Oct. 3 College Football Game Predictions
PITTSBURGH at VIRGINIA TECH (9 a.m., ESPN3)
The Prognosticator is going to give the Hokies a break and pick them to win. Frankly it has as much to do with Pittsburgh as the Lunch Pails, but the latter put on a good show against Ohio State and deserves some support. Despite losing – again – to East Carolina last week. The Pirates are to the Hokies what Stanford is to USC. Winner: Virginia Tech
WEST VIRGINIA at OKLAHOMA (9 a.m., FOXS1)
The Couch Burners are excited after a 3-0 start but the competition has been as bad as those Maryland uniforms they faced last week. Boomer Sooner, on the other hand, needs to show OU is for real this year. Winner: Oklahoma
IOWA at WISCONSIN (9 a.m., ESPN)
Bucky is getting no respect – only ranked #19? That’s what you get for playing Alabama; beat the Tide and you get over-ranked.
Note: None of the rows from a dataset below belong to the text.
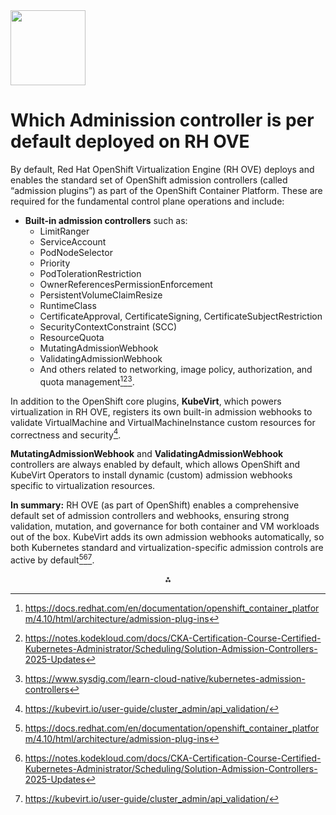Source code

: <img src="https://r2cdn.perplexity.ai/pplx-full-logo-primary-dark%402x.png" class="logo" width="120"/>

# Which Adminission controller is per default deployed on RH OVE

By default, Red Hat OpenShift Virtualization Engine (RH OVE) deploys and enables the standard set of OpenShift admission controllers (called “admission plugins”) as part of the OpenShift Container Platform. These are required for the fundamental control plane operations and include:

- **Built-in admission controllers** such as:
    - LimitRanger
    - ServiceAccount
    - PodNodeSelector
    - Priority
    - PodTolerationRestriction
    - OwnerReferencesPermissionEnforcement
    - PersistentVolumeClaimResize
    - RuntimeClass
    - CertificateApproval, CertificateSigning, CertificateSubjectRestriction
    - SecurityContextConstraint (SCC)
    - ResourceQuota
    - MutatingAdmissionWebhook
    - ValidatingAdmissionWebhook
    - And others related to networking, image policy, authorization, and quota management[^1][^2][^3].

In addition to the OpenShift core plugins, **KubeVirt**, which powers virtualization in RH OVE, registers its own built-in admission webhooks to validate VirtualMachine and VirtualMachineInstance custom resources for correctness and security[^4].

**MutatingAdmissionWebhook** and **ValidatingAdmissionWebhook** controllers are always enabled by default, which allows OpenShift and KubeVirt Operators to install dynamic (custom) admission webhooks specific to virtualization resources.

**In summary:**
RH OVE (as part of OpenShift) enables a comprehensive default set of admission controllers and webhooks, ensuring strong validation, mutation, and governance for both container and VM workloads out of the box. KubeVirt adds its own admission webhooks automatically, so both Kubernetes standard and virtualization-specific admission controls are active by default[^1][^2][^4].

<div style="text-align: center">⁂</div>

[^1]: https://docs.redhat.com/en/documentation/openshift_container_platform/4.10/html/architecture/admission-plug-ins

[^2]: https://notes.kodekloud.com/docs/CKA-Certification-Course-Certified-Kubernetes-Administrator/Scheduling/Solution-Admission-Controllers-2025-Updates

[^3]: https://www.sysdig.com/learn-cloud-native/kubernetes-admission-controllers

[^4]: https://kubevirt.io/user-guide/cluster_admin/api_validation/

[^5]: https://www.redhat.com/en/blog/11-kubernetes-admission-controller-best-practices-for-security

[^6]: https://isovalent.com/blog/post/isovalent-rosa/

[^7]: https://blogs.vmware.com/wp-content/uploads/sites/105/2019/11/Best-Practices-for-Red-Hat-OpenShift-on-the-VMware-SDDC-Final01.pdf

[^8]: https://kubernetes.io/docs/reference/access-authn-authz/admission-controllers/

[^9]: https://docs.okd.io/3.11/architecture/additional_concepts/dynamic_admission_controllers.html

[^10]: https://miminar.fedorapeople.org/_preview/openshift-enterprise/registry-redeploy/architecture/additional_concepts/dynamic_admission_controllers.html

[^11]: https://docs.redhat.com/zh-cn/documentation/openshift_container_platform/4.5/html/architecture/admission-webhooks-about_admission-plug-ins

[^12]: https://www.youtube.com/watch?v=CIWrw1mWBLE

[^13]: https://kyverno.io/docs/introduction/admission-controllers/

[^14]: https://docs.redhat.com/en/documentation/openshift_container_platform/4.13/html/architecture/admission-plug-ins

[^15]: https://docs.okd.io/3.11/install_config/configuring_openstack.html

[^16]: https://github.com/saharsh-samples/openshift-admission-webhook

[^17]: https://www.redbooks.ibm.com/redpapers/pdfs/redp5690.pdf

[^18]: https://kubernetes.io/docs/reference/access-authn-authz/extensible-admission-controllers/

[^19]: https://xphyr.net/post/mutating_webhook/

[^20]: https://speakerdeck.com/redhatlivestreaming/whats-new-in-openshift-4-dot-17

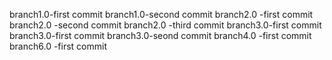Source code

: branch1.0-first commit
branch1.0-second commit
branch2.0 -first commit
branch2.0 -second commit
branch2.0 -third commit
branch3.0-first commit
branch3.0-first commit
branch3.0-seond commit
branch4.0 -first commit
branch6.0 -first commit
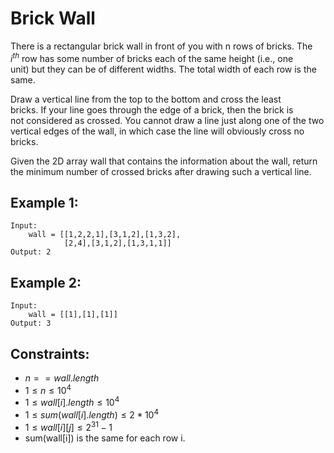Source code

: # Brick Wall

There is a rectangular brick wall in front of you with n rows of bricks. The  
$i^{th}$ row has some number of bricks each of the same height (i.e., one  
unit) but they can be of different widths. The total width of each row is the  
same.

Draw a vertical line from the top to the bottom and cross the least  
bricks. If your line goes through the edge of a brick, then the brick is  
not considered as crossed. You cannot draw a line just along one of the two  
vertical edges of the wall, in which case the line will obviously cross no  
bricks.

Given the 2D array wall that contains the information about the wall, return  
the minimum number of crossed bricks after drawing such a vertical line.

 

## Example 1:

    Input: 
        wall = [[1,2,2,1],[3,1,2],[1,3,2],
                [2,4],[3,1,2],[1,3,1,1]]
    Output: 2

## Example 2:

    Input: 
        wall = [[1],[1],[1]]
    Output: 3

 

## Constraints:

* $n == wall.length$
* $1 \le n \le 10^4$
* $1 \le wall[i].length \le 10^4$
* $1 \le sum(wall[i].length) \le 2 * 10^4$
* $1 \le wall[i][j] \le 2^{31} - 1$
* sum(wall[i]) is the same for each row i.

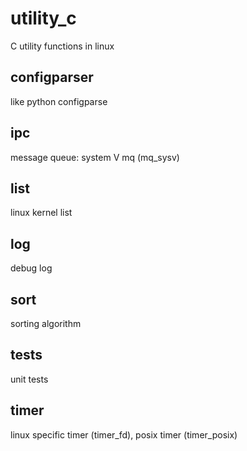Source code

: # utility_c
C utility functions in linux



## configparser
like python configparse

## ipc
message queue: system V mq (mq_sysv)

## list
linux kernel list

## log
debug log

## sort
sorting algorithm

## tests
unit tests

## timer
linux specific timer (timer_fd), posix timer (timer_posix)
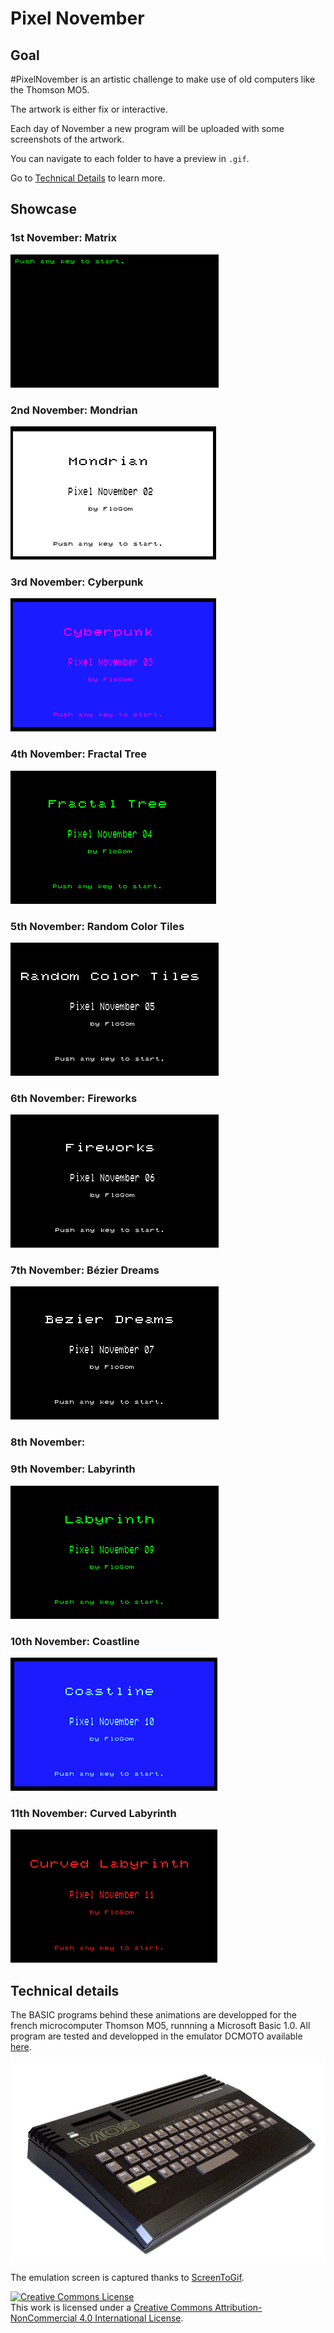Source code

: # Pixel November



## Goal

\#PixelNovember is an artistic challenge to make use of old computers like the Thomson MO5.

The artwork is either fix or interactive.

Each day of November a new program will be uploaded with some screenshots of the artwork.

You can navigate to each folder to have a preview in `.gif`.

Go to [Technical Details](#Technical-details) to learn more.

## Showcase

### 1st November: Matrix

![matrix_gif](./PxNov_201101_Matrix/PxNov_201101_Matrix.gif)

### 2nd November: Mondrian
![mondrian_gif](./PxNov_201102_Mondrian/PxNov_201102_Mondrian.gif)

### 3rd November: Cyberpunk
![cyberpunk_gif](./PxNov_201103_80sGrid/PxNov_201103_Cyberpunk.gif)

### 4th November: Fractal Tree
![FractalTree_gif](./PxNov_201104_FractalTree/PxNov_201104_FractalTree.gif)

### 5th November: Random Color Tiles
![Random Color Tiles](./PxNov_201105_RandomColorTile/PxNov_201105_RandomColorTile.gif)

### 6th November: Fireworks
![Fireworks](./PxNov_201106_Fireworks/PxNov_201106_Fireworks.gif)

### 7th November: Bézier Dreams
![Bézier](./PxNov_201107_BezierCurves/PxNov_201107_BezierDreams.gif)

### 8th November: 

### 9th November: Labyrinth
![Labyrinth](./PxNov_201109_Labyrinth/PxNov_201109_Labyrinth.gif)

### 10th November: Coastline
![Coastline](./PxNov_201110_Water/PxNov_201110_CoastlineFinal.gif)

### 11th November: Curved Labyrinth
![Curvd Labyrinth](./PxNov_201111_CurvedLabyrinth/PxNov_201111_CurvedLabyrinth.gif)

## Technical details

The BASIC programs behind these animations are developped for the french microcomputer Thomson MO5, runnning a Microsoft Basic 1.0. All program are tested and developped in the emulator DCMOTO available [here](http://dcmoto.free.fr/).

![ThomsonMO5](MO5.jpg)

The emulation screen is captured thanks to [ScreenToGif](https://www.screentogif.com/downloads). 

<a rel="license" href="http://creativecommons.org/licenses/by-nc/4.0/"><img alt="Creative Commons License" style="border-width:0" src="https://i.creativecommons.org/l/by-nc/4.0/88x31.png" /></a><br />This work is licensed under a <a rel="license" href="http://creativecommons.org/licenses/by-nc/4.0/">Creative Commons Attribution-NonCommercial 4.0 International License</a>.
Lose and you get dirt shoveled on you. That’s because voters are tired of the Tide, but Wisconsin can start its rise back through the rankings by taking care of the Hawkeyes. That shouldn’t be too tough. Winner: Wisconsin
ALABAMA at GEORGIA (12:30 p.m., CBS)
It’s raining in Athens-town (where the B52s were formed by the way) and that would seem to favor a team called the Crimson Tide. The Dawgs are looking to have heir day but a lot like Clempson (see below) they seem to roll over and say “pet me” in big games rather than charging out like like a hungry canine being offered a steak. The Tide is in serious need of a quarterback – come on, these are all 5-star guys – and the 5-star receives need to catch the ball. UGA has Nick Chubb and it’s going to be man vs. men in an old-school “line up and let’s see who can whip whom” game. The Prognosticator figures Georgia will be Georgia and Alabama will be the real Alabama. Winner: Alabama
OLE MISS at FLORIDA (4 p.m., ESPN)
Can Colonel Rebel actually sustain success on a week-to-week basis? He nearly dropped his Hottie Toddie last week at Vanderbilt and now faces a bunch of Gators whom, like real alligators, have somehow managed to survive. Were it at The Grove, this would be a given, but it’s in the Swamp where the weather will be like a swamp, warm and muggy. Look for this one to be an instant classic. Winner: Ole Miss
ARIZONA STATE at UCLA (4:30 p.m., Fox)
This is exactly the type of game the Baby Bears always lose. They are coming off a big win, face a team that always plays them well and are starting to think “championship!” without taking care of the business in front of them. This is why the Prognosticator also calls them the Trampolines. Frankly, the Sun Devils offer little in the way of opposition, but maybe they will show up in their toga party uniforms again to provide some laughs. Because the Bruins will need something to smile about after this game. Winner: Arizona State.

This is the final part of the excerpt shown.